## DATA EXCERPTS
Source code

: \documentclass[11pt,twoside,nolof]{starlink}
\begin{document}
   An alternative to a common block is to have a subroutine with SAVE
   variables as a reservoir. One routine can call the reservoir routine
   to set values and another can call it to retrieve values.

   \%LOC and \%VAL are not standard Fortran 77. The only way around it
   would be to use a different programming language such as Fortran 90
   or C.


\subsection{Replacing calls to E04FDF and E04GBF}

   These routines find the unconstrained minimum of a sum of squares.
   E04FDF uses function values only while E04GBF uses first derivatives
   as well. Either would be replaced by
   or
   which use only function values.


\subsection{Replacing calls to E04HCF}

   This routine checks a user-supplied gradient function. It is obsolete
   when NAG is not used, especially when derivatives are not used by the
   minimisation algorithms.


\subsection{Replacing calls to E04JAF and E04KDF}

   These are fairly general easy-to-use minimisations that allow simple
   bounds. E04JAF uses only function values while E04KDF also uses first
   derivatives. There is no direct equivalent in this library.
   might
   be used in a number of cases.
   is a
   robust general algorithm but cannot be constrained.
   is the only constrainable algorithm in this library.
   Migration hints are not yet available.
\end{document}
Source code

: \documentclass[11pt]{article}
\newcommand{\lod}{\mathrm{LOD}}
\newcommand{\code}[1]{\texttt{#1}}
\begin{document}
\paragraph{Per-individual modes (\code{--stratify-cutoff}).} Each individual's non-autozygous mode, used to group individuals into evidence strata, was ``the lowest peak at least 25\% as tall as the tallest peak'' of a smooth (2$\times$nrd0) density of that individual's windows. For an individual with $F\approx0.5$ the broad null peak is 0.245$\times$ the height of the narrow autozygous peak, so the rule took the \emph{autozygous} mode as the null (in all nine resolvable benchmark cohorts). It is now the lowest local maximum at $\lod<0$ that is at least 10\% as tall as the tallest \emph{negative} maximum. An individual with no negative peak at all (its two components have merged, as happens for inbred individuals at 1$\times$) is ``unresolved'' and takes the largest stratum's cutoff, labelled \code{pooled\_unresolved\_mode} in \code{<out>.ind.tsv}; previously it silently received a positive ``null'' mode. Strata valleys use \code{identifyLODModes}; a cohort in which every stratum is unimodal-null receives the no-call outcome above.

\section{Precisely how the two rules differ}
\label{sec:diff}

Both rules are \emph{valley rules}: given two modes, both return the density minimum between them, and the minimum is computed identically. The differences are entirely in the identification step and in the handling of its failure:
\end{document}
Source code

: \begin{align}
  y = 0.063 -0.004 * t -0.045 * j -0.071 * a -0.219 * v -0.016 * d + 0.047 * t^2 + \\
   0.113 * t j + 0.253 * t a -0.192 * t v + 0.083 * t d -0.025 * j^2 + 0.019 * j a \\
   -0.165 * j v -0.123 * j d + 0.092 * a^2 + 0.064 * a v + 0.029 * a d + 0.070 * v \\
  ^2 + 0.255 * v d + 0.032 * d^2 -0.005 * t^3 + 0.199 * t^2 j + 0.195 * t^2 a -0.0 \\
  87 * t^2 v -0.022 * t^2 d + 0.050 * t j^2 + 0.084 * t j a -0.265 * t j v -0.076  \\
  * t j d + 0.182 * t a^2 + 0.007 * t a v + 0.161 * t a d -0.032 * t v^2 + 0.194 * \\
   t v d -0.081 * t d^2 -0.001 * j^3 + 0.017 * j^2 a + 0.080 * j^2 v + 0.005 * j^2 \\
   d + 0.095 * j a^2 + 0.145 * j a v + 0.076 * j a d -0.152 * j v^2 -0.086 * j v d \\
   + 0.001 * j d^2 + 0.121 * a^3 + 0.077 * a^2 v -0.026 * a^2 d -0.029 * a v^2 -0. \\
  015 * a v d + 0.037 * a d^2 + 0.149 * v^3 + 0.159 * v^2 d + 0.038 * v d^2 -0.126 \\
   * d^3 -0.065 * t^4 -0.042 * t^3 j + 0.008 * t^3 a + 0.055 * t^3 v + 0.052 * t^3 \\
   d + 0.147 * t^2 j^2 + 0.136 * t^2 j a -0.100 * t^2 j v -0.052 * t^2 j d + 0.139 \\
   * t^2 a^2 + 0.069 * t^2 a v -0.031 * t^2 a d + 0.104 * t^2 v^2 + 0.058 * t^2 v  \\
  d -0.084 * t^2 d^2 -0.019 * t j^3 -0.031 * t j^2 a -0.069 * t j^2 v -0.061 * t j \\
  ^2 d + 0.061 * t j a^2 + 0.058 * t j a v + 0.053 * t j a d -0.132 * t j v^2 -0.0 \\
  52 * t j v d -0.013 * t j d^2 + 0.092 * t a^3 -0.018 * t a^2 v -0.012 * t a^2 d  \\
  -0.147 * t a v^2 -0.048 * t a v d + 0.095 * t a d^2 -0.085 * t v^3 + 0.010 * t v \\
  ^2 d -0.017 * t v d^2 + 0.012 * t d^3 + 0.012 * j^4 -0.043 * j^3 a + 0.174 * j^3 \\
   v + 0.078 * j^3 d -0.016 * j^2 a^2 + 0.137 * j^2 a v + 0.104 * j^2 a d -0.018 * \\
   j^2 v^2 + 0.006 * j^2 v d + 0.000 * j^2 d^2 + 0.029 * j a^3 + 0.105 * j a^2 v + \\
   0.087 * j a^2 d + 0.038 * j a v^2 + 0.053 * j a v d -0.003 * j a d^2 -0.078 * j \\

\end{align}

## EXERCISE AIM
Write down the entries above again. Copy them word for word.

## EXERCISE ANSWER
Source code

: \documentclass[11pt,twoside,nolof]{starlink}
\begin{document}
   An alternative to a common block is to have a subroutine with SAVE
   variables as a reservoir. One routine can call the reservoir routine
   to set values and another can call it to retrieve values.

   \%LOC and \%VAL are not standard Fortran 77. The only way around it
   would be to use a different programming language such as Fortran 90
   or C.


\subsection{Replacing calls to E04FDF and E04GBF}

   These routines find the unconstrained minimum of a sum of squares.
   E04FDF uses function values only while E04GBF uses first derivatives
   as well. Either would be replaced by
   or
   which use only function values.


\subsection{Replacing calls to E04HCF}

   This routine checks a user-supplied gradient function. It is obsolete
   when NAG is not used, especially when derivatives are not used by the
   minimisation algorithms.


\subsection{Replacing calls to E04JAF and E04KDF}

   These are fairly general easy-to-use minimisations that allow simple
   bounds. E04JAF uses only function values while E04KDF also uses first
   derivatives. There is no direct equivalent in this library.
   might
   be used in a number of cases.
   is a
   robust general algorithm but cannot be constrained.
   is the only constrainable algorithm in this library.
   Migration hints are not yet available.
\end{document}
Source code

: \documentclass[11pt]{article}
\newcommand{\lod}{\mathrm{LOD}}
\newcommand{\code}[1]{\texttt{#1}}
\begin{document}
\paragraph{Per-individual modes (\code{--stratify-cutoff}).} Each individual's non-autozygous mode, used to group individuals into evidence strata, was ``the lowest peak at least 25\% as tall as the tallest peak'' of a smooth (2$\times$nrd0) density of that individual's windows. For an individual with $F\approx0.5$ the broad null peak is 0.245$\times$ the height of the narrow autozygous peak, so the rule took the \emph{autozygous} mode as the null (in all nine resolvable benchmark cohorts). It is now the lowest local maximum at $\lod<0$ that is at least 10\% as tall as the tallest \emph{negative} maximum. An individual with no negative peak at all (its two components have merged, as happens for inbred individuals at 1$\times$) is ``unresolved'' and takes the largest stratum's cutoff, labelled \code{pooled\_unresolved\_mode} in \code{<out>.ind.tsv}; previously it silently received a positive ``null'' mode. Strata valleys use \code{identifyLODModes}; a cohort in which every stratum is unimodal-null receives the no-call outcome above.

\section{Precisely how the two rules differ}
\label{sec:diff}

Both rules are \emph{valley rules}: given two modes, both return the density minimum between them, and the minimum is computed identically. The differences are entirely in the identification step and in the handling of its failure:
\end{document}
Source code

: \begin{align}
  y = 0.063 -0.004 * t -0.045 * j -0.071 * a -0.219 * v -0.016 * d + 0.047 * t^2 + \\
   0.113 * t j + 0.253 * t a -0.192 * t v + 0.083 * t d -0.025 * j^2 + 0.019 * j a \\
   -0.165 * j v -0.123 * j d + 0.092 * a^2 + 0.064 * a v + 0.029 * a d + 0.070 * v \\
  ^2 + 0.255 * v d + 0.032 * d^2 -0.005 * t^3 + 0.199 * t^2 j + 0.195 * t^2 a -0.0 \\
  87 * t^2 v -0.022 * t^2 d + 0.050 * t j^2 + 0.084 * t j a -0.265 * t j v -0.076  \\
  * t j d + 0.182 * t a^2 + 0.007 * t a v + 0.161 * t a d -0.032 * t v^2 + 0.194 * \\
   t v d -0.081 * t d^2 -0.001 * j^3 + 0.017 * j^2 a + 0.080 * j^2 v + 0.005 * j^2 \\
   d + 0.095 * j a^2 + 0.145 * j a v + 0.076 * j a d -0.152 * j v^2 -0.086 * j v d \\
   + 0.001 * j d^2 + 0.121 * a^3 + 0.077 * a^2 v -0.026 * a^2 d -0.029 * a v^2 -0. \\
  015 * a v d + 0.037 * a d^2 + 0.149 * v^3 + 0.159 * v^2 d + 0.038 * v d^2 -0.126 \\
   * d^3 -0.065 * t^4 -0.042 * t^3 j + 0.008 * t^3 a + 0.055 * t^3 v + 0.052 * t^3 \\
   d + 0.147 * t^2 j^2 + 0.136 * t^2 j a -0.100 * t^2 j v -0.052 * t^2 j d + 0.139 \\
   * t^2 a^2 + 0.069 * t^2 a v -0.031 * t^2 a d + 0.104 * t^2 v^2 + 0.058 * t^2 v  \\
  d -0.084 * t^2 d^2 -0.019 * t j^3 -0.031 * t j^2 a -0.069 * t j^2 v -0.061 * t j \\
  ^2 d + 0.061 * t j a^2 + 0.058 * t j a v + 0.053 * t j a d -0.132 * t j v^2 -0.0 \\
  52 * t j v d -0.013 * t j d^2 + 0.092 * t a^3 -0.018 * t a^2 v -0.012 * t a^2 d  \\
  -0.147 * t a v^2 -0.048 * t a v d + 0.095 * t a d^2 -0.085 * t v^3 + 0.010 * t v \\
  ^2 d -0.017 * t v d^2 + 0.012 * t d^3 + 0.012 * j^4 -0.043 * j^3 a + 0.174 * j^3 \\
   v + 0.078 * j^3 d -0.016 * j^2 a^2 + 0.137 * j^2 a v + 0.104 * j^2 a d -0.018 * \\
   j^2 v^2 + 0.006 * j^2 v d + 0.000 * j^2 d^2 + 0.029 * j a^3 + 0.105 * j a^2 v + \\
   0.087 * j a^2 d + 0.038 * j a v^2 + 0.053 * j a v d -0.003 * j a d^2 -0.078 * j \\

\end{align}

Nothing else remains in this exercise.